As far as I know, most of the more popular non-DE-specific terminals (urxvt, xterm, etc) don't support this kind of global theme-switching, which I am inclined to see as a feature; it could really mess up applications running in other terminals (as you mentioned). But you might somehow write a script to do so (I have no idea how/if this could be implemented).
Offline
Here is an example that should work for switching fonts in the rxvt-unicode terminal. Not sure about colors though sorry.
echo -e '\e]710;xft:Terminus:style=Regular\007'
vim
echo -e '\e]710;xft:lime:style=Regular\007'
Offline
Hi,
Does someone know about a way to dynamically switch background/foreground colors and fonts in terminals? I'm running Xmonad with Xterm, and I would really like to switch all my open terminals between white-on-black and black-on-white by the press of a key. Similarly for the font size/face.

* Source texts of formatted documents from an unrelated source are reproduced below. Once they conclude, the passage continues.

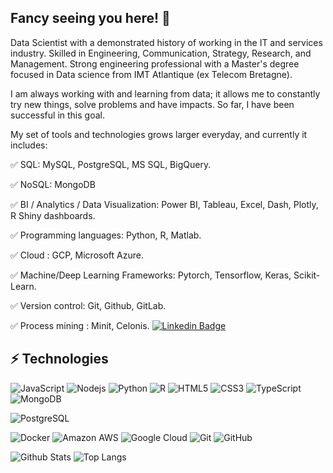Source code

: ## Fancy seeing you here! 👋

Data Scientist with a demonstrated history of working in the IT and services industry. Skilled in Engineering, Communication, Strategy, Research, and Management. Strong engineering professional with a Master's degree focused in Data science from IMT Atlantique (ex Telecom Bretagne).
 
I am always working with and learning from data; it allows me to constantly try new things, solve problems and have impacts. So far, I have been successful in this goal. 

My set of tools and technologies grows larger everyday, and currently it includes:

✅ SQL: MySQL, PostgreSQL, MS SQL, BigQuery.

✅ NoSQL: MongoDB

✅ BI / Analytics / Data Visualization: Power BI, Tableau, Excel, Dash, Plotly, R Shiny dashboards.

✅ Programming languages: Python, R, Matlab.

✅ Cloud : GCP, Microsoft Azure.

✅ Machine/Deep Learning Frameworks: Pytorch, Tensorflow, Keras, Scikit-Learn.

✅ Version control: Git, Github, GitLab.

✅ Process mining : Minit, Celonis.
[![Linkedin Badge](https://img.shields.io/badge/-amine-blue?style=flat-square&logo=Linkedin&logoColor=white&link=https://www.linkedin.com/in/amineamali/)](https://www.linkedin.com/in/amineamali//)

## ⚡ Technologies

![JavaScript](https://img.shields.io/badge/-JavaScript-black?style=flat-square&logo=javascript)
![Nodejs](https://img.shields.io/badge/-Nodejs-black?style=flat-square&logo=Node.js)
![Python](https://img.shields.io/badge/-Python-black?style=flat-square&logo=Python)
![R](https://img.shields.io/badge/-R-007ACC?style=flat-square&logo=R)
![HTML5](https://img.shields.io/badge/-HTML5-E34F26?style=flat-square&logo=html5&logoColor=white)
![CSS3](https://img.shields.io/badge/-CSS3-1572B6?style=flat-square&logo=css3)
![TypeScript](https://img.shields.io/badge/-TypeScript-007ACC?style=flat-square&logo=typescript)
![MongoDB](https://img.shields.io/badge/-MongoDB-black?style=flat-square&logo=mongodb)

![PostgreSQL](https://img.shields.io/badge/-PostgreSQL-336791?style=flat-square&logo=postgresql)

![Docker](https://img.shields.io/badge/-Docker-black?style=flat-square&logo=docker)
![Amazon AWS](https://img.shields.io/badge/Amazon%20AWS-232F3E?style=flat-square&logo=amazon-aws)
![Google Cloud](https://img.shields.io/badge/Google%20Cloud-black?style=flat-square&logo=google-cloud)
![Git](https://img.shields.io/badge/-Git-black?style=flat-square&logo=git)
![GitHub](https://img.shields.io/badge/-GitHub-181717?style=flat-square&logo=github)


![Github Stats](https://github-readme-stats.vercel.app/api?username=younes200&count_private=true&show_icons=true&include_all_commits=true)
![Top Langs](https://github-readme-stats.vercel.app/api/top-langs/?username=younes200&hide=TeX&layout=compact)

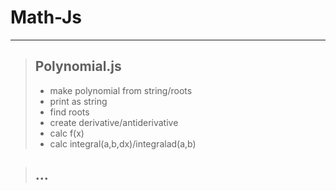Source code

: # Math-Js
----
> ## Polynomial.js
> + make polynomial from string/roots
> + print as string
> + find roots
> + create derivative/antiderivative
> + calc f(x)
> + calc integral(a,b,dx)/integralad(a,b)

> ## ...
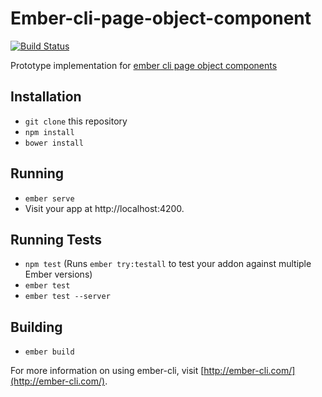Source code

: # Ember-cli-page-object-component

[![Build Status](https://travis-ci.org/ro0gr/ember-cli-page-object-component.svg?branch=master)](https://travis-ci.org/ro0gr/ember-cli-open)

Prototype implementation for [ember cli page object components](https://github.com/san650/ember-cli-page-object/issues/198)

## Installation

* `git clone` this repository
* `npm install`
* `bower install`

## Running

* `ember serve`
* Visit your app at http://localhost:4200.

## Running Tests

* `npm test` (Runs `ember try:testall` to test your addon against multiple Ember versions)
* `ember test`
* `ember test --server`

## Building

* `ember build`

For more information on using ember-cli, visit [http://ember-cli.com/](http://ember-cli.com/).
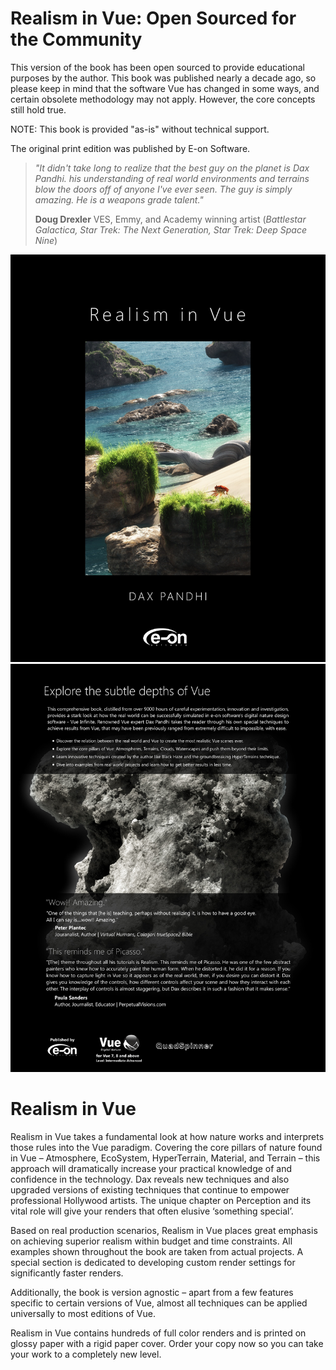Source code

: # Realism in Vue: Open Sourced for the Community

This version of the book has been open sourced to provide educational purposes by the author. This book was published nearly a decade ago, so please keep in mind that the software Vue has changed in some ways, and certain obsolete methodology may not apply. However, the core concepts still hold true.

NOTE: This book is provided "as-is" without technical support.

The original print edition was published by E-on Software.

> *"It didn't take long to realize that the best guy on the planet is Dax Pandhi. his understanding of real world environments and terrains blow the doors off of anyone I've ever seen. The guy is simply amazing. He is a weapons grade talent."*
>
> **Doug Drexler** VES, Emmy, and Academy winning artist (*Battlestar Galactica, Star Trek: The Next Generation, Star Trek: Deep Space Nine*)

![Front Cover](images/front.jpg)
![Back Cover](images/back.jpg)

# Realism in Vue

Realism in Vue takes a fundamental look at how nature works and interprets those rules into the Vue paradigm. Covering the core pillars of nature found in Vue – Atmosphere, EcoSystem, HyperTerrain, Material, and Terrain – this approach will dramatically increase your practical knowledge of and confidence in the technology. Dax reveals new techniques and also upgraded versions of existing techniques that continue to empower professional Hollywood artists. The unique chapter on Perception and its vital role will give your renders that often elusive ‘something special’.

Based on real production scenarios, Realism in Vue places great emphasis on achieving superior realism within budget and time constraints. All examples shown throughout the book are taken from actual projects. A special section is dedicated to developing custom render settings for significantly faster renders.

Additionally, the book is version agnostic – apart from a few features specific to certain versions of Vue, almost all techniques can be applied universally to most editions of Vue.

Realism in Vue contains hundreds of full color renders and is printed on glossy paper with a rigid paper cover. Order your copy now so you can take your work to a completely new level.
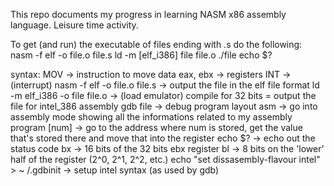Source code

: This repo documents my progress in learning NASM x86 assembly language. Leisure time activity.

To get (and run) the executable of files ending with .s do the following:
nasm -f elf -o file.o file.s
ld -m [elf_i386] file file.o
./file
echo $?

syntax:
MOV -> instruction to move data
eax, ebx -> registers
INT -> (interrupt)
nasm -f elf -o file.o file.s -> output the file in the elf file format
ld -m elf_i386 -o file file.o -> (load emulator) compile for 32 bits = output the file for intel_386 assembly
gdb file -> debug program
layout asm -> go into assembly mode showing all the informations related to my assembly program
[num] -> go to the address where num is stored, get the value that's stored there and move that into the register
echo $? -> echo out the status code
bx -> 16 bits of the 32 bits ebx register
bl -> 8 bits on the 'lower' half of the register (2^0, 2^1, 2^2, etc.)
echo "set dissasembly-flavour intel" > ~ /.gdbinit -> setup intel syntax (as used by gdb)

I don't mind changing from Xterm to another terminal if this functionality can be found anywhere else.
How about something like this (not tested properly):
pacman -S xtermcontrol
for x in `ls /dev/pts | xargs`
do
xtermcontrol --bg white > /dev/pts/$x
done
Offline
The only way I'm aware of to do what you're asking is to use gnome-terminal and control its appearance by changing the theme in gnome-settings-manager. (I think.) There's probably an equivalent arrangement that does the same thing under KDE. But I don't imagine that someone who runs Xmonad is interested in having gnome-settings-daemon running all the time and interfering with other stuff...
I tested this idea, and it actually worked out pretty good. For various reasons, I am already running gnome-settings-deamon along with Xmonad and it works fine. The only thing I had to do was to run my xmonad starter script with dbus-launch, otherwise the gconftool-2 wouldn't work correctly.

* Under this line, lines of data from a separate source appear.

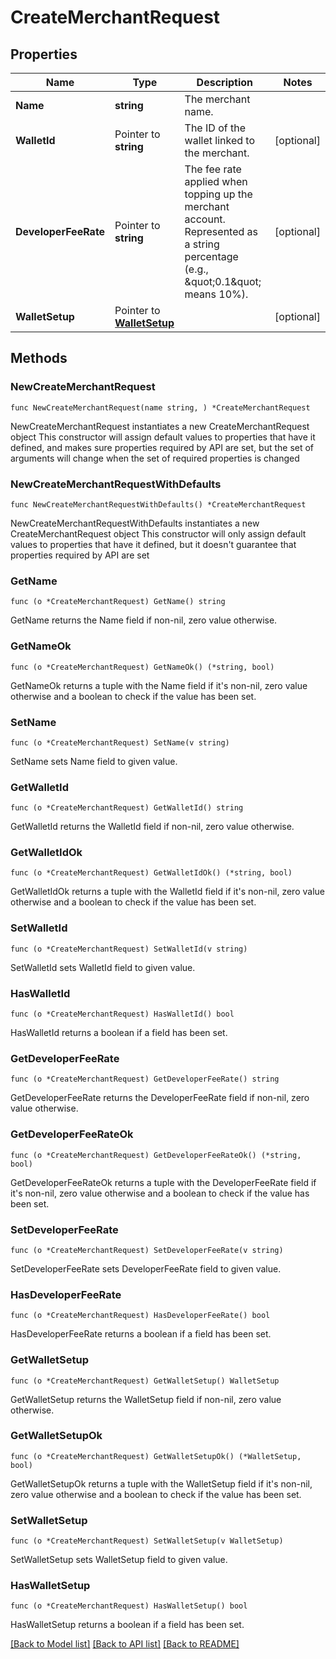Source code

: # CreateMerchantRequest

## Properties

Name | Type | Description | Notes
------------ | ------------- | ------------- | -------------
**Name** | **string** | The merchant name. | 
**WalletId** | Pointer to **string** | The ID of the wallet linked to the merchant. | [optional] 
**DeveloperFeeRate** | Pointer to **string** | The fee rate applied when topping up the merchant account. Represented as a string percentage (e.g., \&quot;0.1\&quot; means 10%). | [optional] 
**WalletSetup** | Pointer to [**WalletSetup**](WalletSetup.md) |  | [optional] 

## Methods

### NewCreateMerchantRequest

`func NewCreateMerchantRequest(name string, ) *CreateMerchantRequest`

NewCreateMerchantRequest instantiates a new CreateMerchantRequest object
This constructor will assign default values to properties that have it defined,
and makes sure properties required by API are set, but the set of arguments
will change when the set of required properties is changed

### NewCreateMerchantRequestWithDefaults

`func NewCreateMerchantRequestWithDefaults() *CreateMerchantRequest`

NewCreateMerchantRequestWithDefaults instantiates a new CreateMerchantRequest object
This constructor will only assign default values to properties that have it defined,
but it doesn't guarantee that properties required by API are set

### GetName

`func (o *CreateMerchantRequest) GetName() string`

GetName returns the Name field if non-nil, zero value otherwise.

### GetNameOk

`func (o *CreateMerchantRequest) GetNameOk() (*string, bool)`

GetNameOk returns a tuple with the Name field if it's non-nil, zero value otherwise
and a boolean to check if the value has been set.

### SetName

`func (o *CreateMerchantRequest) SetName(v string)`

SetName sets Name field to given value.


### GetWalletId

`func (o *CreateMerchantRequest) GetWalletId() string`

GetWalletId returns the WalletId field if non-nil, zero value otherwise.

### GetWalletIdOk

`func (o *CreateMerchantRequest) GetWalletIdOk() (*string, bool)`

GetWalletIdOk returns a tuple with the WalletId field if it's non-nil, zero value otherwise
and a boolean to check if the value has been set.

### SetWalletId

`func (o *CreateMerchantRequest) SetWalletId(v string)`

SetWalletId sets WalletId field to given value.

### HasWalletId

`func (o *CreateMerchantRequest) HasWalletId() bool`

HasWalletId returns a boolean if a field has been set.

### GetDeveloperFeeRate

`func (o *CreateMerchantRequest) GetDeveloperFeeRate() string`

GetDeveloperFeeRate returns the DeveloperFeeRate field if non-nil, zero value otherwise.

### GetDeveloperFeeRateOk

`func (o *CreateMerchantRequest) GetDeveloperFeeRateOk() (*string, bool)`

GetDeveloperFeeRateOk returns a tuple with the DeveloperFeeRate field if it's non-nil, zero value otherwise
and a boolean to check if the value has been set.

### SetDeveloperFeeRate

`func (o *CreateMerchantRequest) SetDeveloperFeeRate(v string)`

SetDeveloperFeeRate sets DeveloperFeeRate field to given value.

### HasDeveloperFeeRate

`func (o *CreateMerchantRequest) HasDeveloperFeeRate() bool`

HasDeveloperFeeRate returns a boolean if a field has been set.

### GetWalletSetup

`func (o *CreateMerchantRequest) GetWalletSetup() WalletSetup`

GetWalletSetup returns the WalletSetup field if non-nil, zero value otherwise.

### GetWalletSetupOk

`func (o *CreateMerchantRequest) GetWalletSetupOk() (*WalletSetup, bool)`

GetWalletSetupOk returns a tuple with the WalletSetup field if it's non-nil, zero value otherwise
and a boolean to check if the value has been set.

### SetWalletSetup

`func (o *CreateMerchantRequest) SetWalletSetup(v WalletSetup)`

SetWalletSetup sets WalletSetup field to given value.

### HasWalletSetup

`func (o *CreateMerchantRequest) HasWalletSetup() bool`

HasWalletSetup returns a boolean if a field has been set.


[[Back to Model list]](../README.md#documentation-for-models) [[Back to API list]](../README.md#documentation-for-api-endpoints) [[Back to README]](../README.md)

So now I can map keys to commands like:
gconftool-2 --type string --set /apps/gnome-terminal/profiles/Default/font "Terminus 12"
and then all open gnome-terminals are changed accordingly.
Thanks for the tip! I might continue looking for solutions for other terminals though.
Offline
How about something like this (not tested properly):
pacman -S xtermcontrol for x in `ls /dev/pts | xargs` do xtermcontrol --bg white > /dev/pts/$x done
I'll try that out when I get home. Thanks!